→ **Your objective**:
An exact transcription of all the entries below is required.

→ **Provided information**:

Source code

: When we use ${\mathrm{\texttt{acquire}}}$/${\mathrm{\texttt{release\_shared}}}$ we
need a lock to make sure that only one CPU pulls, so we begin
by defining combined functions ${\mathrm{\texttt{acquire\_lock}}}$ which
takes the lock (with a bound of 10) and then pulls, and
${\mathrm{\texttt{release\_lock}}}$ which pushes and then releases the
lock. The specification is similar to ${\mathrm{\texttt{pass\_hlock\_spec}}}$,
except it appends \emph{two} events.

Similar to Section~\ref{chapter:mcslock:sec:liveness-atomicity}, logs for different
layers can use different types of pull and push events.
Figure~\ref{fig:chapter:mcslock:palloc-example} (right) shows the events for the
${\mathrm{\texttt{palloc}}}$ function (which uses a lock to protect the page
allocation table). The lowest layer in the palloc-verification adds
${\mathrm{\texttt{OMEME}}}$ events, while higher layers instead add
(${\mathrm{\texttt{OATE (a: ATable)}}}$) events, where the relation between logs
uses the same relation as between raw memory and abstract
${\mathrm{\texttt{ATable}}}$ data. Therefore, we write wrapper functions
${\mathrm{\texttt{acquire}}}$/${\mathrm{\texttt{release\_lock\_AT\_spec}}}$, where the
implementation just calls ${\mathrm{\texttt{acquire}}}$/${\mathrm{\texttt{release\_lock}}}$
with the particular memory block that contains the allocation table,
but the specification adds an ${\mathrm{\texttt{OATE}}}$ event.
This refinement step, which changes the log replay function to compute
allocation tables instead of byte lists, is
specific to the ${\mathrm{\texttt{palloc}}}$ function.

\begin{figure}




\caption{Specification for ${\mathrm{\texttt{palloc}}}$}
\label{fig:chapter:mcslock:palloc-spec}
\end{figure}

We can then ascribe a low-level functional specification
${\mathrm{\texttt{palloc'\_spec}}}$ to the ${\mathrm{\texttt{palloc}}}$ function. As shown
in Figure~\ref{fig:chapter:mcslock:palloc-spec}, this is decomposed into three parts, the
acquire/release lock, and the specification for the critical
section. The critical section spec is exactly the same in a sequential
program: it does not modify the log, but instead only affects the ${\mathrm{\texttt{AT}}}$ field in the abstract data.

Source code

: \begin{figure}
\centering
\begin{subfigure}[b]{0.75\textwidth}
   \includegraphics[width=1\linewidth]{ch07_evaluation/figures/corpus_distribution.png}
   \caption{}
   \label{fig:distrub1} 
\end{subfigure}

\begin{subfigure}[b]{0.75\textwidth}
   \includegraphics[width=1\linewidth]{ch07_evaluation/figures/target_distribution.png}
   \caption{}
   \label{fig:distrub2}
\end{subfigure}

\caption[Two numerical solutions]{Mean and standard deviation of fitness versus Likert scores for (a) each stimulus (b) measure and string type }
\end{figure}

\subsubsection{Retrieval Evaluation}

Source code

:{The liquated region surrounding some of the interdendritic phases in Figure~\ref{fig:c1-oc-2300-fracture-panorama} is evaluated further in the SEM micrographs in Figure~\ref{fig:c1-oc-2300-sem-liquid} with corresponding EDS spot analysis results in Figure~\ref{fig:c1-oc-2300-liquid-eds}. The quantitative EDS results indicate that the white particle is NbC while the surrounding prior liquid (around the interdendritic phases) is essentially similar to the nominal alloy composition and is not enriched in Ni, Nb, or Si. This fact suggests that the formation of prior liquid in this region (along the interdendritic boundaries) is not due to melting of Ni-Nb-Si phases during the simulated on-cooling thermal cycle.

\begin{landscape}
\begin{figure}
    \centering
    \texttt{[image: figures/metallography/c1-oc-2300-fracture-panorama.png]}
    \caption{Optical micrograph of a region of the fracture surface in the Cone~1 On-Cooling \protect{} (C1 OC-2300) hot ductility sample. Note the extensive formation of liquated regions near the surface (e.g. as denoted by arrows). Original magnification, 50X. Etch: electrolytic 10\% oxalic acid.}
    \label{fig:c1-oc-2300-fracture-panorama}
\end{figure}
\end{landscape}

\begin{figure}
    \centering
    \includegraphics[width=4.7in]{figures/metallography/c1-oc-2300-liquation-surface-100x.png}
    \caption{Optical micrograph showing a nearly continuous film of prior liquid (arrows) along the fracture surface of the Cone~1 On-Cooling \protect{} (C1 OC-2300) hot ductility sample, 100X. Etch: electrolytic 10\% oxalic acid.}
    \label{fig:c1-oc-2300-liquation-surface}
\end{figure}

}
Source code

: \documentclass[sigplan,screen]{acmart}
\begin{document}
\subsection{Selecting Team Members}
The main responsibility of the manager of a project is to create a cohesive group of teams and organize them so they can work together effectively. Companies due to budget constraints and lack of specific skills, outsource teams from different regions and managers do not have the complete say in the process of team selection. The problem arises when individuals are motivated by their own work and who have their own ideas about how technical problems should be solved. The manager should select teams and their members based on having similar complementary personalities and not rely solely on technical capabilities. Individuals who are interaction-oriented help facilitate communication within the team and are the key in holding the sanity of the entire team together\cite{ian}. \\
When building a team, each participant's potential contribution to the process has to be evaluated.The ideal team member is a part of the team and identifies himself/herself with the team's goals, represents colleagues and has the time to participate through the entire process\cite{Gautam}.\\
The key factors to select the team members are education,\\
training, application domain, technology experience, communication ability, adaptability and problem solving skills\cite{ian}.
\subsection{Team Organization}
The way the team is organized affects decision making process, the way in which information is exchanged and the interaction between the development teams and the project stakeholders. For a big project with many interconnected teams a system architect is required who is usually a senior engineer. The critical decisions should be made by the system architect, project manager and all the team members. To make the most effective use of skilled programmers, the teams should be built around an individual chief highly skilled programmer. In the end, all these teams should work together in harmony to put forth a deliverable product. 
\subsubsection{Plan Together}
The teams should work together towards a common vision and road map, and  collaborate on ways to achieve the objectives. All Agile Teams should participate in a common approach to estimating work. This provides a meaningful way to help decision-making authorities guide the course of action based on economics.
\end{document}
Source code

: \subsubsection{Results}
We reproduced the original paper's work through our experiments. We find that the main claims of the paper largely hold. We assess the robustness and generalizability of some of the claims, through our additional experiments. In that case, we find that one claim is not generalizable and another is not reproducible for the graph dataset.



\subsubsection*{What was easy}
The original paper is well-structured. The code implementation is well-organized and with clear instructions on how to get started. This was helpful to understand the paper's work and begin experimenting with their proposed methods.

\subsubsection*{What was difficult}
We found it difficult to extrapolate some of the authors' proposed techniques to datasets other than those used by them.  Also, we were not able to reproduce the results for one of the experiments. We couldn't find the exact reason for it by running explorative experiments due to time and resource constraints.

→ **Result**:
Source code

: When we use ${\mathrm{\texttt{acquire}}}$/${\mathrm{\texttt{release\_shared}}}$ we
need a lock to make sure that only one CPU pulls, so we begin
by defining combined functions ${\mathrm{\texttt{acquire\_lock}}}$ which
takes the lock (with a bound of 10) and then pulls, and
${\mathrm{\texttt{release\_lock}}}$ which pushes and then releases the
lock. The specification is similar to ${\mathrm{\texttt{pass\_hlock\_spec}}}$,
except it appends \emph{two} events.

Similar to Section~\ref{chapter:mcslock:sec:liveness-atomicity}, logs for different
layers can use different types of pull and push events.
Figure~\ref{fig:chapter:mcslock:palloc-example} (right) shows the events for the
${\mathrm{\texttt{palloc}}}$ function (which uses a lock to protect the page
allocation table). The lowest layer in the palloc-verification adds
${\mathrm{\texttt{OMEME}}}$ events, while higher layers instead add
(${\mathrm{\texttt{OATE (a: ATable)}}}$) events, where the relation between logs
uses the same relation as between raw memory and abstract
${\mathrm{\texttt{ATable}}}$ data. Therefore, we write wrapper functions
${\mathrm{\texttt{acquire}}}$/${\mathrm{\texttt{release\_lock\_AT\_spec}}}$, where the
implementation just calls ${\mathrm{\texttt{acquire}}}$/${\mathrm{\texttt{release\_lock}}}$
with the particular memory block that contains the allocation table,
but the specification adds an ${\mathrm{\texttt{OATE}}}$ event.
This refinement step, which changes the log replay function to compute
allocation tables instead of byte lists, is
specific to the ${\mathrm{\texttt{palloc}}}$ function.

\begin{figure}




\caption{Specification for ${\mathrm{\texttt{palloc}}}$}
\label{fig:chapter:mcslock:palloc-spec}
\end{figure}

We can then ascribe a low-level functional specification
${\mathrm{\texttt{palloc'\_spec}}}$ to the ${\mathrm{\texttt{palloc}}}$ function. As shown
in Figure~\ref{fig:chapter:mcslock:palloc-spec}, this is decomposed into three parts, the
acquire/release lock, and the specification for the critical
section. The critical section spec is exactly the same in a sequential
program: it does not modify the log, but instead only affects the ${\mathrm{\texttt{AT}}}$ field in the abstract data.

Source code

: \begin{figure}
\centering
\begin{subfigure}[b]{0.75\textwidth}
   \includegraphics[width=1\linewidth]{ch07_evaluation/figures/corpus_distribution.png}
   \caption{}
   \label{fig:distrub1} 
\end{subfigure}

\begin{subfigure}[b]{0.75\textwidth}
   \includegraphics[width=1\linewidth]{ch07_evaluation/figures/target_distribution.png}
   \caption{}
   \label{fig:distrub2}
\end{subfigure}

\caption[Two numerical solutions]{Mean and standard deviation of fitness versus Likert scores for (a) each stimulus (b) measure and string type }
\end{figure}

\subsubsection{Retrieval Evaluation}

Source code

:{The liquated region surrounding some of the interdendritic phases in Figure~\ref{fig:c1-oc-2300-fracture-panorama} is evaluated further in the SEM micrographs in Figure~\ref{fig:c1-oc-2300-sem-liquid} with corresponding EDS spot analysis results in Figure~\ref{fig:c1-oc-2300-liquid-eds}. The quantitative EDS results indicate that the white particle is NbC while the surrounding prior liquid (around the interdendritic phases) is essentially similar to the nominal alloy composition and is not enriched in Ni, Nb, or Si. This fact suggests that the formation of prior liquid in this region (along the interdendritic boundaries) is not due to melting of Ni-Nb-Si phases during the simulated on-cooling thermal cycle.

\begin{landscape}
\begin{figure}
    \centering
    \texttt{[image: figures/metallography/c1-oc-2300-fracture-panorama.png]}
    \caption{Optical micrograph of a region of the fracture surface in the Cone~1 On-Cooling \protect{} (C1 OC-2300) hot ductility sample. Note the extensive formation of liquated regions near the surface (e.g. as denoted by arrows). Original magnification, 50X. Etch: electrolytic 10\% oxalic acid.}
    \label{fig:c1-oc-2300-fracture-panorama}
\end{figure}
\end{landscape}

\begin{figure}
    \centering
    \includegraphics[width=4.7in]{figures/metallography/c1-oc-2300-liquation-surface-100x.png}
    \caption{Optical micrograph showing a nearly continuous film of prior liquid (arrows) along the fracture surface of the Cone~1 On-Cooling \protect{} (C1 OC-2300) hot ductility sample, 100X. Etch: electrolytic 10\% oxalic acid.}
    \label{fig:c1-oc-2300-liquation-surface}
\end{figure}

}
Source code

: \documentclass[sigplan,screen]{acmart}
\begin{document}
\subsection{Selecting Team Members}
The main responsibility of the manager of a project is to create a cohesive group of teams and organize them so they can work together effectively. Companies due to budget constraints and lack of specific skills, outsource teams from different regions and managers do not have the complete say in the process of team selection. The problem arises when individuals are motivated by their own work and who have their own ideas about how technical problems should be solved. The manager should select teams and their members based on having similar complementary personalities and not rely solely on technical capabilities. Individuals who are interaction-oriented help facilitate communication within the team and are the key in holding the sanity of the entire team together\cite{ian}. \\
When building a team, each participant's potential contribution to the process has to be evaluated.The ideal team member is a part of the team and identifies himself/herself with the team's goals, represents colleagues and has the time to participate through the entire process\cite{Gautam}.\\
The key factors to select the team members are education,\\
training, application domain, technology experience, communication ability, adaptability and problem solving skills\cite{ian}.
\subsection{Team Organization}
The way the team is organized affects decision making process, the way in which information is exchanged and the interaction between the development teams and the project stakeholders. For a big project with many interconnected teams a system architect is required who is usually a senior engineer. The critical decisions should be made by the system architect, project manager and all the team members. To make the most effective use of skilled programmers, the teams should be built around an individual chief highly skilled programmer. In the end, all these teams should work together in harmony to put forth a deliverable product. 
\subsubsection{Plan Together}
The teams should work together towards a common vision and road map, and  collaborate on ways to achieve the objectives. All Agile Teams should participate in a common approach to estimating work. This provides a meaningful way to help decision-making authorities guide the course of action based on economics.
\end{document}
Source code

: \subsubsection{Results}
We reproduced the original paper's work through our experiments. We find that the main claims of the paper largely hold. We assess the robustness and generalizability of some of the claims, through our additional experiments. In that case, we find that one claim is not generalizable and another is not reproducible for the graph dataset.



\subsubsection*{What was easy}
The original paper is well-structured. The code implementation is well-organized and with clear instructions on how to get started. This was helpful to understand the paper's work and begin experimenting with their proposed methods.

\subsubsection*{What was difficult}
We found it difficult to extrapolate some of the authors' proposed techniques to datasets other than those used by them.  Also, we were not able to reproduce the results for one of the experiments. We couldn't find the exact reason for it by running explorative experiments due to time and resource constraints.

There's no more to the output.